Copy out each line of the data below in which the string "enumerate" appears.

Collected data
------------------------------------------------
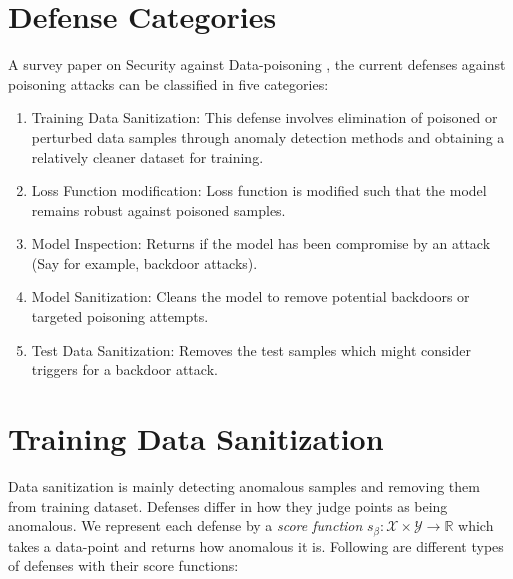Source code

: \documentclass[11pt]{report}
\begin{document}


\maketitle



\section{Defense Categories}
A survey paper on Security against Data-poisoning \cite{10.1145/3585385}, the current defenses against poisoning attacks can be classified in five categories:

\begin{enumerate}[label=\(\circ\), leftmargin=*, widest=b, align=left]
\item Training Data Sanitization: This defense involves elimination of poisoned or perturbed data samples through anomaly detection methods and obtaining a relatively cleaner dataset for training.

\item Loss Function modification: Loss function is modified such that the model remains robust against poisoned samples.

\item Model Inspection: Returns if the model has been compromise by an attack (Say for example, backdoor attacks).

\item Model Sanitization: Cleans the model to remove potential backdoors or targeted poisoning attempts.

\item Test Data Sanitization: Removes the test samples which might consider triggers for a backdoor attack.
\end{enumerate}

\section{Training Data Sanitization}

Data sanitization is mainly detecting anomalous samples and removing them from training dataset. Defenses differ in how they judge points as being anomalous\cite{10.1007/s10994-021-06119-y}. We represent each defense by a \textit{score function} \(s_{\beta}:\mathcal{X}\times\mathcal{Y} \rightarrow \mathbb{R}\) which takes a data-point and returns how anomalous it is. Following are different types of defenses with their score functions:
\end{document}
------------------------------------------------
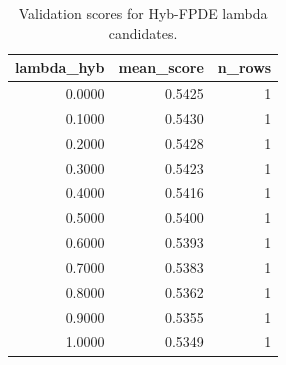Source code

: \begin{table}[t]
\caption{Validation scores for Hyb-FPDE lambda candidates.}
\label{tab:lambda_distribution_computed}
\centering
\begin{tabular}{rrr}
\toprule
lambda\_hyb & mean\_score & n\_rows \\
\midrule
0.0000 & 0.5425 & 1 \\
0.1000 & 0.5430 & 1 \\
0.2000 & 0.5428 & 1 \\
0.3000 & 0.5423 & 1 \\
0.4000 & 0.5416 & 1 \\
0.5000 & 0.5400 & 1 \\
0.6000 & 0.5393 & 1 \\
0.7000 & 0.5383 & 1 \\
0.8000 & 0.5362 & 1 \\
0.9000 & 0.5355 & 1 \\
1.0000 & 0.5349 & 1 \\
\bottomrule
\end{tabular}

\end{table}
------------------------------------------------
### PROBLEM SOLUTION
\begin{enumerate}[label=\(\circ\), leftmargin=*, widest=b, align=left]
\end{enumerate}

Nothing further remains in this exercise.